The method is to be used for those important case where you do rely on
implementation detail to get optimal performance in very specific
scenarios. Its like DocumentNodeStore making use of some Mongo specific API
to perform some important critical operation to achieve better performance
by checking if the underlying DocumentStore is Mongo based.

Right, but the Mongo specific API is a (hopefully) well thought through API where as with your proposal there are a lot of open questions and concerns as per my last mail.

Mongo (and any other COTS DB) for good reasons also don't give you direct access to its internal file handles.



I have seen discussion of JCR-3534 and other related issue but still do not
see any conclusion on how to answer such queries where direct access to
blobs is required for performance aspect. This issue is not about exposing
the blob reference for remote access but more about optimal path for in VM
access

One bottom line of the discussions in that issue is that we came to a conclusion after clarifying the specifics of the use case. Something I'm still missing here. The case you brought forward is too general to serve as a guideline for a solution. Quite to the contrary, to me it looks like a solution to some problem (I'm trying to understand).



who owns the resource? Who coordinates (concurrent) access to it and how?
What are the correctness and performance implications here (races,
deadlock, corruptions, JCR semantics)?

The client code would need to be implemented in a proper way. Its more like
implementing a CommitHook. If implemented in incorrect way it would cause
issues deadlocks etc. But then we assume that any one implementing that
interface would take proper care in implementation.

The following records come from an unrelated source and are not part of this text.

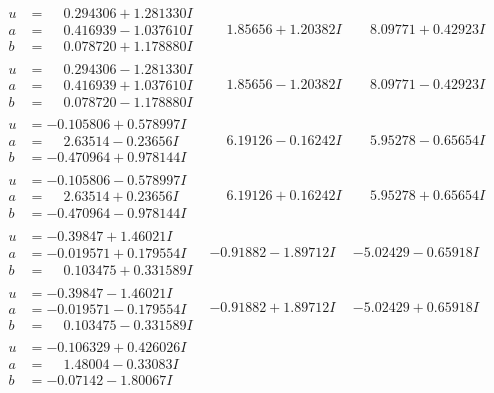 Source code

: \documentclass[1p]{elsarticle_modified}
\theoremstyle{definition}
\begin{document}
$$\begin{array}{c|c|c}
\begin{aligned}
u &= \phantom{-}0.294306 + 1.281330 I \\
a &= \phantom{-}0.416939 - 1.037610 I \\
b &= \phantom{-}0.078720 + 1.178880 I\end{aligned}
 & \phantom{-}1.85656 + 1.20382 I & \phantom{-}8.09771 + 0.42923 I \\ \hline\begin{aligned}
u &= \phantom{-}0.294306 - 1.281330 I \\
a &= \phantom{-}0.416939 + 1.037610 I \\
b &= \phantom{-}0.078720 - 1.178880 I\end{aligned}
 & \phantom{-}1.85656 - 1.20382 I & \phantom{-}8.09771 - 0.42923 I \\ \hline\begin{aligned}
u &= -0.105806 + 0.578997 I \\
a &= \phantom{-}2.63514 - 0.23656 I \\
b &= -0.470964 + 0.978144 I\end{aligned}
 & \phantom{-}6.19126 - 0.16242 I & \phantom{-}5.95278 - 0.65654 I \\ \hline\begin{aligned}
u &= -0.105806 - 0.578997 I \\
a &= \phantom{-}2.63514 + 0.23656 I \\
b &= -0.470964 - 0.978144 I\end{aligned}
 & \phantom{-}6.19126 + 0.16242 I & \phantom{-}5.95278 + 0.65654 I \\ \hline\begin{aligned}
u &= -0.39847 + 1.46021 I \\
a &= -0.019571 + 0.179554 I \\
b &= \phantom{-}0.103475 + 0.331589 I\end{aligned}
 & -0.91882 - 1.89712 I & -5.02429 - 0.65918 I \\ \hline\begin{aligned}
u &= -0.39847 - 1.46021 I \\
a &= -0.019571 - 0.179554 I \\
b &= \phantom{-}0.103475 - 0.331589 I\end{aligned}
 & -0.91882 + 1.89712 I & -5.02429 + 0.65918 I \\ \hline\begin{aligned}
u &= -0.106329 + 0.426026 I \\
a &= \phantom{-}1.48004 - 0.33083 I \\
b &= -0.07142 - 1.80067 I\end{aligned}

\end{array}$$
\end{document}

But a commit hook is an internal SPI. It is not advertised to the whole world as a public API.



 it limits implementation freedom and hinders further evolution
(chunking, de-duplication, content based addressing, compression, gc, etc.)
for data stores.

As mentioned earlier. Some part of API indicates a closer dependency on how
things work (like SPI, or ConsumerType AP on OSGi terms). By using such API
client code definitely ties itself to Oak implementation detail but it
should not limit how Oak implementation detail evolve. So when it changes
client code need to adapt itself accordingly. Oak can express that
by increment the minor version of exported package to indicate change
in behavior.

Which IMO is completely contradictory. Such an API would prevent us from refactoring internal storage formats if a new format couldn't implement the API (e.g. because of chunking, compression, deduplication etc).

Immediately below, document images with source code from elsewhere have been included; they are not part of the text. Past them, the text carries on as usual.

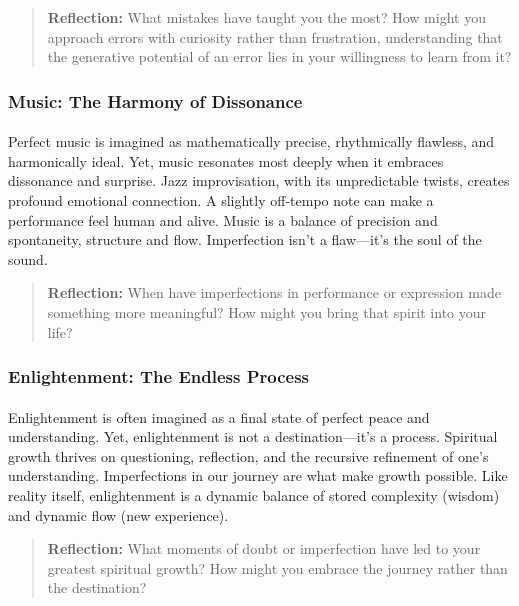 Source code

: \documentclass[12pt]{article}
\begin{document}
\begin{quote}
\textbf{Reflection:}
What mistakes have taught you the most? How might you approach errors with curiosity rather than frustration, understanding that the generative potential of an error lies in your willingness to learn from it?
\end{quote}

\subsubsection{Music: The Harmony of Dissonance}
\paragraph{}
Perfect music is imagined as mathematically precise, rhythmically flawless, and harmonically ideal. Yet, music resonates most deeply when it embraces dissonance and surprise. Jazz improvisation, with its unpredictable twists, creates profound emotional connection. A slightly off-tempo note can make a performance feel human and alive. Music is a balance of precision and spontaneity, structure and flow. Imperfection isn’t a flaw—it’s the soul of the sound.

\begin{quote}
\textbf{Reflection:}  
When have imperfections in performance or expression made something more meaningful? How might you bring that spirit into your life?
\end{quote}

\subsubsection{Enlightenment: The Endless Process}
\paragraph{}
Enlightenment is often imagined as a final state of perfect peace and understanding. Yet, enlightenment is not a destination—it’s a process. Spiritual growth thrives on questioning, reflection, and the recursive refinement of one’s understanding. Imperfections in our journey are what make growth possible. Like reality itself, enlightenment is a dynamic balance of stored complexity (wisdom) and dynamic flow (new experience).

\begin{quote}
\textbf{Reflection:}  
What moments of doubt or imperfection have led to your greatest spiritual growth? How might you embrace the journey rather than the destination?
\end{quote}
\end{document}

Can't we come up with an API that allows the blobs to stay under control
of Oak?

The code need to work either at OS level say file handle or say S3 object.
So I do not see a way where it can work without having access to those
details

Again, why? What's the precise use case here? If this really is the conclusions, then a corollary would be that those binaries must not go into Oak.


FWIW there is code out there which reverse engineers the blobId to access
the actual binary. People do it so as to get decent throughput in image
rendition logic for large scale deployment. The proposal here was to
formalize that approach by providing a proper api. If we do not provide
such an API then the only way for them would be to continue relying on
reverse engineering the blobId!

This is hardly a good argument. Formalising other people's hacks means making us liable. What *we* need to do is understand their use case and come up with a clean solution.

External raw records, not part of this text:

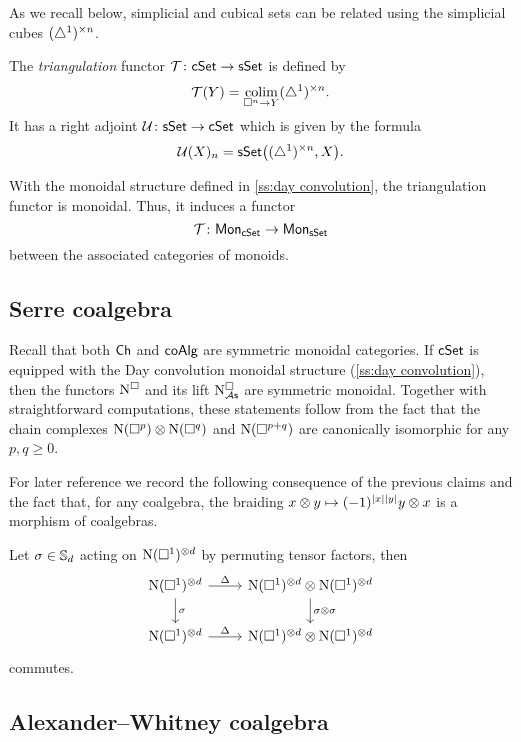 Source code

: As we recall below, simplicial and cubical sets can be related using the simplicial cubes $(\simplex^1)^{\times n}$.

The \textit{triangulation} functor $\mathcal{T} \colon \cSet \to \sSet$ is defined by
\[
\mathcal{T}(Y) = \colim_{\cube^n \to Y} (\simplex^1)^{\times n}.
\]
It has a right adjoint $\mathcal{U} \colon \sSet \to \cSet$ which is given by the formula
\[
\mathcal{U}(X)_n = \sSet \big( (\simplex^1)^{\times n}, X \big).
\]

With the monoidal structure defined in \cref{ss:day convolution}, the triangulation functor is monoidal.
Thus, it induces a functor
\[
\mathcal{T} \colon \Mon_{\cSet} \to \Mon_{\sSet}
\]
between the associated categories of monoids.

\subsection{Serre coalgebra} \label{ss:serre coalgebra sym monoidal}

Recall that both $\Ch$ and $\coAlg$ are symmetric monoidal categories.
If $\cSet$ is equipped with the Day convolution monoidal structure (\cref{ss:day convolution}), then the functors $\cchains$ and its lift $\cchainsAs$ are symmetric monoidal.
Together with straightforward computations, these statements follow from the fact that the chain complexes $\chains(\cube^p) \otimes \chains(\cube^q)$ and $\chains(\cube^{p+q})$ are canonically isomorphic for any $p, q \geq 0$.

For later reference we record the following consequence of the previous claims and the fact that, for any coalgebra, the braiding $x \otimes y \mapsto (-1)^{\bars{x} \bars{y}} y \otimes x$ is a morphism of coalgebras.

\begin{lemma} \label{l:serre diagonal invariant}
	Let $\sigma \in \S_d$ acting on $\chains(\cube^1)^{\otimes d}$ by permuting tensor factors, then
	\[
	\begin{tikzcd}
	\chains(\cube^1)^{\otimes d} \arrow[r, "\Delta"] \arrow[d, "\sigma"] &
	\chains(\cube^1)^{\otimes d} \otimes \chains(\cube^1)^{\otimes d} \arrow[d, "\sigma \otimes \sigma"] \\
	\chains(\cube^1)^{\otimes d} \arrow[r, "\Delta"] &
	\chains(\cube^1)^{\otimes d} \otimes \chains(\cube^1)^{\otimes d}
	\end{tikzcd}
	\]
	commutes.
\end{lemma}

\subsection{Alexander--Whitney coalgebra}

If not, this is probably an indication that those blobs shouldn't go into
Oak but just references to it as Francesco already proposed. Anything else
is whether fish nor fowl: you can't have the JCR goodies but at the same
time access underlying resources at will.

Thats a fine argument to make. But then users here have real problem to
solve which we should not ignore. Oak based systems are being proposed for
large asset deployment where one of the primary requirement is asset
handling/processing of 100 of TB of binary data. So we would then have to
recommend for such cases to not use JCR Binary abstraction and manage the
binaries on your own. That would then solve both the problems (that might
though break lots of tooling build on top of JCR API to manage those
binaries)!

But then we need to provide means to enable such customers to do their processing. Not punch wholes into Oak's architecture we would probably be fighting for the rest of the product's lifecycle.



Thinking more - Another approach that I can then suggest it people
implement there own BlobStore (may be by extending ours) and provide this
API there i.e. say which takes Blob id and provide the required details.
This way we "outsource" the problem. Would that be acceptable?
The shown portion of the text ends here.